4. Passing a special resolution at ordinary majority Voting systems set to default "ordinary resolution" thresholds. Always configure your e-voting or poll system to require 75% for special resolutions and verify the count before the chairperson declares the result.
5. Collecting shorter-notice consent on meeting day The 95% consent must precede the notice dispatch, not ratify it.

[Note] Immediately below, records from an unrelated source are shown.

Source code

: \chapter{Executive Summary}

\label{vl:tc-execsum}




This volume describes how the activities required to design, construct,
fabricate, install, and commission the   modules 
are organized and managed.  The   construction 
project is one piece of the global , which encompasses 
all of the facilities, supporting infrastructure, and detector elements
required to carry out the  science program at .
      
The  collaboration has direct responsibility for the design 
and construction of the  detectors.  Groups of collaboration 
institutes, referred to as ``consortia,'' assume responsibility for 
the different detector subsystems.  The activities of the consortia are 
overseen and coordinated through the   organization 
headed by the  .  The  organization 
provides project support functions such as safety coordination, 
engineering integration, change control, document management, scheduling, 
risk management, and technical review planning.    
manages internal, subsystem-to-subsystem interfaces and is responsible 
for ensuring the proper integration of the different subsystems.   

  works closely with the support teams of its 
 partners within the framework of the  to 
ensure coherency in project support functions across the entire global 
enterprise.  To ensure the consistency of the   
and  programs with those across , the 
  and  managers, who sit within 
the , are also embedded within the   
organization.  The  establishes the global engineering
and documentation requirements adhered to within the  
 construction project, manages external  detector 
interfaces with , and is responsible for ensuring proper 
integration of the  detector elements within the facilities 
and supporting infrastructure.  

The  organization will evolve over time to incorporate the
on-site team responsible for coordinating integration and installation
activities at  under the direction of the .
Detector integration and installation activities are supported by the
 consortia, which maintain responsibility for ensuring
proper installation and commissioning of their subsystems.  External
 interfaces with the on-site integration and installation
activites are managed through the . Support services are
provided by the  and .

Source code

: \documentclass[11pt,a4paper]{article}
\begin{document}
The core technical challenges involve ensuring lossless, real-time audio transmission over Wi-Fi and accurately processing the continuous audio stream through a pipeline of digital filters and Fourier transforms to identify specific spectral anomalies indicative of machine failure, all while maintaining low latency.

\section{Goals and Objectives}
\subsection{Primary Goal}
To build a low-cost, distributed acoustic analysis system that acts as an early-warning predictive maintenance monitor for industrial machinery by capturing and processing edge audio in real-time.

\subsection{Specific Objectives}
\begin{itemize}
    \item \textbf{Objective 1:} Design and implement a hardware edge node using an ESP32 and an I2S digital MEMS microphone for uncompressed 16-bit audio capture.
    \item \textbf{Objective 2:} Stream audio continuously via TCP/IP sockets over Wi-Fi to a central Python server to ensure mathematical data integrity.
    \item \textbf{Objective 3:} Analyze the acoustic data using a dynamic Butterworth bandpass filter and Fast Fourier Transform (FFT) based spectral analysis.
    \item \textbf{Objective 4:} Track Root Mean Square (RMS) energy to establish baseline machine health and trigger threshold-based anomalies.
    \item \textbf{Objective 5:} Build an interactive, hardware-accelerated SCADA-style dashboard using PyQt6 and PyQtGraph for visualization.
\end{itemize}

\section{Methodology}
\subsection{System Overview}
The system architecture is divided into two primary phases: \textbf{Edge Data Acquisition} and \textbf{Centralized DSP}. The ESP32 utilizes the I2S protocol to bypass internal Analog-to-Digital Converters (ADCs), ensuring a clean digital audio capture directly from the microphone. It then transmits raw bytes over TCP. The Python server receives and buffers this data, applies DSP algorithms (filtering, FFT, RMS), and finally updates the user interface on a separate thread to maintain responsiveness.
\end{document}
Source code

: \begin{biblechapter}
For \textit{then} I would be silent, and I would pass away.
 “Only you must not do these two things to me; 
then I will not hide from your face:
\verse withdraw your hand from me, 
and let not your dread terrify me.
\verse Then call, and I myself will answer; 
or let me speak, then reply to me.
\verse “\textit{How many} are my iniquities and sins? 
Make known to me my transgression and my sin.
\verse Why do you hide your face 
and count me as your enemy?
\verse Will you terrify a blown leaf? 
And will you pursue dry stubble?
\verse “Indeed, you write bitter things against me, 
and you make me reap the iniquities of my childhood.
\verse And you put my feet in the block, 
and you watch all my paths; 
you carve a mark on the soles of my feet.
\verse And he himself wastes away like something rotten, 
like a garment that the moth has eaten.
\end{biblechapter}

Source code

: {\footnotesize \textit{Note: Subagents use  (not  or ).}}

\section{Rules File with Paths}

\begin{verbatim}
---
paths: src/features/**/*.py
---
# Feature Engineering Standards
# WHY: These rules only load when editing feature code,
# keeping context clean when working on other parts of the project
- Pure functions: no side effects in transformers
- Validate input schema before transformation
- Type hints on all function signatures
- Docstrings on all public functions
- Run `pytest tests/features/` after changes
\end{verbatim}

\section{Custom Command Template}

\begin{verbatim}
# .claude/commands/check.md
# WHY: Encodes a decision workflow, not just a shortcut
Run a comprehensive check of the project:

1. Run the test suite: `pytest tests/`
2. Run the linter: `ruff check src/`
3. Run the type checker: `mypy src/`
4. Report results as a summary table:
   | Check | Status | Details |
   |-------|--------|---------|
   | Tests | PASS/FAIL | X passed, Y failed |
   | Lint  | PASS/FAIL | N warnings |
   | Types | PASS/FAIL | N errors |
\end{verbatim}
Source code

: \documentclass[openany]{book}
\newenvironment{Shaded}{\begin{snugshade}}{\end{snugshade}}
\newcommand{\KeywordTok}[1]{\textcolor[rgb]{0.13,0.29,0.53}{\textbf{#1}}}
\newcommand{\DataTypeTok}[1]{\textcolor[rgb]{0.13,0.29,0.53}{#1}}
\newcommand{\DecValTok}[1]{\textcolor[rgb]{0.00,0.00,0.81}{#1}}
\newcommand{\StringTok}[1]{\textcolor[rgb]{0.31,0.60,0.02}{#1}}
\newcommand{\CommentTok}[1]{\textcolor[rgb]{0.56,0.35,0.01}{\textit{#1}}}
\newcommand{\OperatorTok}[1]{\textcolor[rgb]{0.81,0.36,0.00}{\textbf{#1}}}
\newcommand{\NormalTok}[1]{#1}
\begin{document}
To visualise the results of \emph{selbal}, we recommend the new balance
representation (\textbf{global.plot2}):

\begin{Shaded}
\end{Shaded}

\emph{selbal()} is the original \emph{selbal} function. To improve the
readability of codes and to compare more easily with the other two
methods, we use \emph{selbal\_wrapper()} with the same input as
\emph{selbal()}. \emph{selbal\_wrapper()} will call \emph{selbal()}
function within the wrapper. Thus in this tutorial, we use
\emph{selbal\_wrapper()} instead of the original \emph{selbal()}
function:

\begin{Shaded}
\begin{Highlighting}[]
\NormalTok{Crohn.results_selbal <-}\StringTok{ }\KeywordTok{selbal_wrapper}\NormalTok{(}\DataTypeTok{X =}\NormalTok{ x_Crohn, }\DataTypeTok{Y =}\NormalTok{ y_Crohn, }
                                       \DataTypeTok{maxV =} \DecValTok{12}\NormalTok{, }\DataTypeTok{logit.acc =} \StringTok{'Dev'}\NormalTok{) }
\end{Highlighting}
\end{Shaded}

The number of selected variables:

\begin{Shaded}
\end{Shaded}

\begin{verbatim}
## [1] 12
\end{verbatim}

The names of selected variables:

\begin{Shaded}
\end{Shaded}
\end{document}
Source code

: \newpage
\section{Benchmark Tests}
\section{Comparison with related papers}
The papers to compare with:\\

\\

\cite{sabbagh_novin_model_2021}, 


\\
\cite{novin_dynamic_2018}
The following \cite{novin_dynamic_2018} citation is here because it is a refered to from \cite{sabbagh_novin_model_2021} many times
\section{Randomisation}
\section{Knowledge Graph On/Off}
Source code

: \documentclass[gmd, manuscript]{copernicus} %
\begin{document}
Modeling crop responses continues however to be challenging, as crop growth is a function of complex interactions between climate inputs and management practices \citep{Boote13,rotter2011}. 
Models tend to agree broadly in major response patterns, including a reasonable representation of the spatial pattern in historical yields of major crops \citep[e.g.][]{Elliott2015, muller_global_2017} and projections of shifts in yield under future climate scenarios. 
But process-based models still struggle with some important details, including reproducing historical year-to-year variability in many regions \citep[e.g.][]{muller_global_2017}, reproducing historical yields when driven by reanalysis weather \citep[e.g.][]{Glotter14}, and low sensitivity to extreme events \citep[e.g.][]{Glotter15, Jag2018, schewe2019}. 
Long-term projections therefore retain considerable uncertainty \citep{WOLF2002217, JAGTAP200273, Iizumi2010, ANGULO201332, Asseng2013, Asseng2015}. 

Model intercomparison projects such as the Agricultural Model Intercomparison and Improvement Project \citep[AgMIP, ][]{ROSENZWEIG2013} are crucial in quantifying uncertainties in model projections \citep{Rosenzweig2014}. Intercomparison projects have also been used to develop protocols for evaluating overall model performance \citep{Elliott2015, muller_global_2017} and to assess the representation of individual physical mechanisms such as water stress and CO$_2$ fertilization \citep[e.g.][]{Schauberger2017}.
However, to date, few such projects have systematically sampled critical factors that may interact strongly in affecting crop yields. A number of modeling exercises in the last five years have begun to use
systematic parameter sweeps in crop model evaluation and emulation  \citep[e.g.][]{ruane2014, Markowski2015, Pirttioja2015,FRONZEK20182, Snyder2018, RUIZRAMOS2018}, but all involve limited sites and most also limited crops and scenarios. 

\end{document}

Consent collected on day of meeting is procedurally invalid.
6. Missing the MGT-14 30-day window At Rs. 100 per day of delay, a three-month oversight costs Rs. 9,000 in additional fees per form — plus a diligence red flag that is expensive to explain to investors.
7. Late or unsigned minutes Minutes unsigned beyond 30 days, or minute books that are months out of date, are a visible governance defect in every statutory audit and diligence exercise.
8. Running EGM without SHA alignment on reserved matters Convening an EGM on a reserved matter without investor advance consent — then discovering the resolution is contractually void under the SHA, even though it was passed with statutory regularity.
Key Takeaways
- An EGM is valid only when each step — board resolution to convene, 21-clear-day notice served to members, directors, and auditor, complete Section 102 explanatory statement, two-member quorum, correct voting threshold (75% for special resolutions), minutes signed within 30 days, and MGT-14 filed within 30 days — is executed in the right sequence.
- "21 clear days" excludes the day of dispatch and the day of the meeting; if any member is served by post, add two additional days for deemed delivery — and always choose email service where permitted by the Articles.
- The explanatory statement is a substantive disclosure document, not a formality; a resolution backed by unanimous approval is still challengeable if the explanatory statement omitted material facts or directors' interests.
- MGT-14 late filing costs Rs. 100 per day of delay with no statutory cap — a 138-day delay on a single form already amounts to Rs. 13,800 in additional fees, before accounting for the diligence damage.
- Hybrid and VC EGMs are fully permissible for unlisted private limited companies in FY 2026-27, provided MCA circular conditions on secure authentication, real-time recording, roll-call procedure, and 48-hour vote-result announcement are satisfied.
- SHA reserved-matter procedures run in parallel to statutory EGM requirements; satisfying the Companies Act while breaching the SHA creates contractual liability even though the resolution is legally valid as a corporate act.
- Create a post-EGM filing calendar the moment the resolutions are passed: MGT-14 (Day 30), SH-7 for capital alteration (Day 30), PAS-3 for allotment (Day 15 from allotment), minutes signature (Day 30) — these deadlines run concurrently, not sequentially.